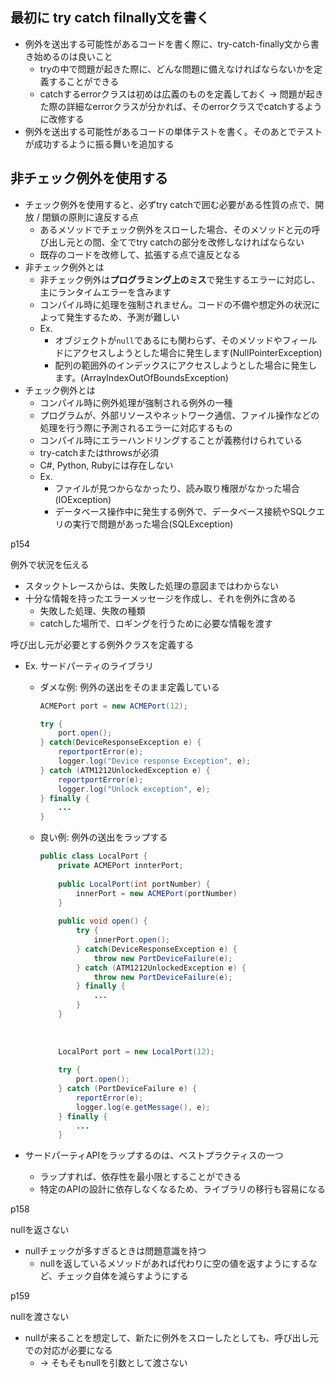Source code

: ## 最初に try catch filnally文を書く

- 例外を送出する可能性があるコードを書く際に、try-catch-finally文から書き始めるのは良いこと
    - tryの中で問題が起きた際に、どんな問題に備えなければならないかを定義することができる
    - catchするerrorクラスは初めは広義のものを定義しておく → 問題が起きた際の詳細なerrorクラスが分かれば、そのerrorクラスでcatchするように改修する
- 例外を送出する可能性があるコードの単体テストを書く。そのあとでテストが成功するように振る舞いを追加する

## 非チェック例外を使用する

- チェック例外を使用すると、必ずtry catchで囲む必要がある性質の点で、開放 / 閉鎖の原則に違反する点
    - あるメソッドでチェック例外をスローした場合、そのメソッドと元の呼び出し元との間、全てでtry catchの部分を改修しなければならない
    - 既存のコードを改修して、拡張する点で違反となる
- 非チェック例外とは
    - 非チェック例外は**プログラミング上のミス**で発生するエラーに対応し、主にランタイムエラーを含みます
    - コンパイル時に処理を強制されません。コードの不備や想定外の状況によって発生するため、予測が難しい
    - Ex.
        - オブジェクトが`null`であるにも関わらず、そのメソッドやフィールドにアクセスしようとした場合に発生します(NullPointerException)
        - 配列の範囲外のインデックスにアクセスしようとした場合に発生します。(ArrayIndexOutOfBoundsException)
- チェック例外とは
    - コンパイル時に例外処理が強制される例外の一種
    - プログラムが、外部リソースやネットワーク通信、ファイル操作などの処理を行う際に予測されるエラーに対応するもの
    - コンパイル時にエラーハンドリングすることが義務付けられている
    - try-catchまたはthrowsが必須
    - C#, Python, Rubyには存在しない
    - Ex.
        - ファイルが見つからなかったり、読み取り権限がなかった場合(IOException)
        - データベース操作中に発生する例外で、データベース接続やSQLクエリの実行で問題があった場合(SQLException)

p154

例外で状況を伝える

- スタックトレースからは、失敗した処理の意図まではわからない
- 十分な情報を持ったエラーメッセージを作成し、それを例外に含める
    - 失敗した処理、失敗の種類
    - catchした場所で、ロギングを行うために必要な情報を渡す

呼び出し元が必要とする例外クラスを定義する

- Ex. サードパーティのライブラリ
    - ダメな例: 例外の送出をそのまま定義している
        
        ```java
        ACMEPort port = new ACMEPort(12);
        
        try {
        	port.open();
        } catch(DeviceResponseException e) {
        	reportportError(e);
        	logger.log("Device response Exception", e);
        } catch (ATM1212UnlockedException e) {
        	reportportError(e);
        	logger.log("Unlock exception", e);
        } finally {
        	...
        }
        ```
        
    - 良い例: 例外の送出をラップする
        
        ```java
        public class LocalPort {
        	private ACMEPort innterPort;
        	
        	public LocalPort(int portNumber) {
        		innerPort = new ACMEPort(portNumber)
        	}
        	
        	public void open() {
        		try {
        			innerPort.open();
        		} catch(DeviceResponseException e) {
        			throw new PortDeviceFailure(e);
        		} catch (ATM1212UnlockedException e) {
        			throw new PortDeviceFailure(e);
        		} finally {
        			...
        		}
        	}
        	
        	
        	
        	LocalPort port = new LocalPort(12);
        	
        	try {
        		port.open();
        	} catch (PortDeviceFailure e) {
        		reportError(e);
        		logger.log(e.getMessage(), e);
        	} finally {
        		...
        	}
        ```
        
- サードパーティAPIをラップするのは、ベストプラクティスの一つ
    - ラップすれば、依存性を最小限とすることができる
    - 特定のAPIの設計に依存しなくなるため、ライブラリの移行も容易になる

p158

nullを返さない

- nullチェックが多すぎるときは問題意識を持つ
    - nullを返しているメソッドがあれば代わりに空の値を返すようにするなど、チェック自体を減らすようにする

p159

nullを渡さない

- nullが来ることを想定して、新たに例外をスローしたとしても、呼び出し元での対応が必要になる
    - → そもそもnullを引数として渡さない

(Work required): With the pictures set aside, copy each line above as written.

(Response for this exercise):
Source code

: ## 最初に try catch filnally文を書く

- 例外を送出する可能性があるコードを書く際に、try-catch-finally文から書き始めるのは良いこと
    - tryの中で問題が起きた際に、どんな問題に備えなければならないかを定義することができる
    - catchするerrorクラスは初めは広義のものを定義しておく → 問題が起きた際の詳細なerrorクラスが分かれば、そのerrorクラスでcatchするように改修する
- 例外を送出する可能性があるコードの単体テストを書く。そのあとでテストが成功するように振る舞いを追加する

## 非チェック例外を使用する

- チェック例外を使用すると、必ずtry catchで囲む必要がある性質の点で、開放 / 閉鎖の原則に違反する点
    - あるメソッドでチェック例外をスローした場合、そのメソッドと元の呼び出し元との間、全てでtry catchの部分を改修しなければならない
    - 既存のコードを改修して、拡張する点で違反となる
- 非チェック例外とは
    - 非チェック例外は**プログラミング上のミス**で発生するエラーに対応し、主にランタイムエラーを含みます
    - コンパイル時に処理を強制されません。コードの不備や想定外の状況によって発生するため、予測が難しい
    - Ex.
        - オブジェクトが`null`であるにも関わらず、そのメソッドやフィールドにアクセスしようとした場合に発生します(NullPointerException)
        - 配列の範囲外のインデックスにアクセスしようとした場合に発生します。(ArrayIndexOutOfBoundsException)
- チェック例外とは
    - コンパイル時に例外処理が強制される例外の一種
    - プログラムが、外部リソースやネットワーク通信、ファイル操作などの処理を行う際に予測されるエラーに対応するもの
    - コンパイル時にエラーハンドリングすることが義務付けられている
    - try-catchまたはthrowsが必須
    - C#, Python, Rubyには存在しない
    - Ex.
        - ファイルが見つからなかったり、読み取り権限がなかった場合(IOException)
        - データベース操作中に発生する例外で、データベース接続やSQLクエリの実行で問題があった場合(SQLException)

p154

例外で状況を伝える

- スタックトレースからは、失敗した処理の意図まではわからない
- 十分な情報を持ったエラーメッセージを作成し、それを例外に含める
    - 失敗した処理、失敗の種類
    - catchした場所で、ロギングを行うために必要な情報を渡す

呼び出し元が必要とする例外クラスを定義する

- Ex. サードパーティのライブラリ
    - ダメな例: 例外の送出をそのまま定義している
        
        ```java
        ACMEPort port = new ACMEPort(12);
        
        try {
        	port.open();
        } catch(DeviceResponseException e) {
        	reportportError(e);
        	logger.log("Device response Exception", e);
        } catch (ATM1212UnlockedException e) {
        	reportportError(e);
        	logger.log("Unlock exception", e);
        } finally {
        	...
        }
        ```
        
    - 良い例: 例外の送出をラップする
        
        ```java
        public class LocalPort {
        	private ACMEPort innterPort;
        	
        	public LocalPort(int portNumber) {
        		innerPort = new ACMEPort(portNumber)
        	}
        	
        	public void open() {
        		try {
        			innerPort.open();
        		} catch(DeviceResponseException e) {
        			throw new PortDeviceFailure(e);
        		} catch (ATM1212UnlockedException e) {
        			throw new PortDeviceFailure(e);
        		} finally {
        			...
        		}
        	}
        	
        	
        	
        	LocalPort port = new LocalPort(12);
        	
        	try {
        		port.open();
        	} catch (PortDeviceFailure e) {
        		reportError(e);
        		logger.log(e.getMessage(), e);
        	} finally {
        		...
        	}
        ```
        
- サードパーティAPIをラップするのは、ベストプラクティスの一つ
    - ラップすれば、依存性を最小限とすることができる
    - 特定のAPIの設計に依存しなくなるため、ライブラリの移行も容易になる

p158

nullを返さない

- nullチェックが多すぎるときは問題意識を持つ
    - nullを返しているメソッドがあれば代わりに空の値を返すようにするなど、チェック自体を減らすようにする

p159

nullを渡さない

- nullが来ることを想定して、新たに例外をスローしたとしても、呼び出し元での対応が必要になる
    - → そもそもnullを引数として渡さない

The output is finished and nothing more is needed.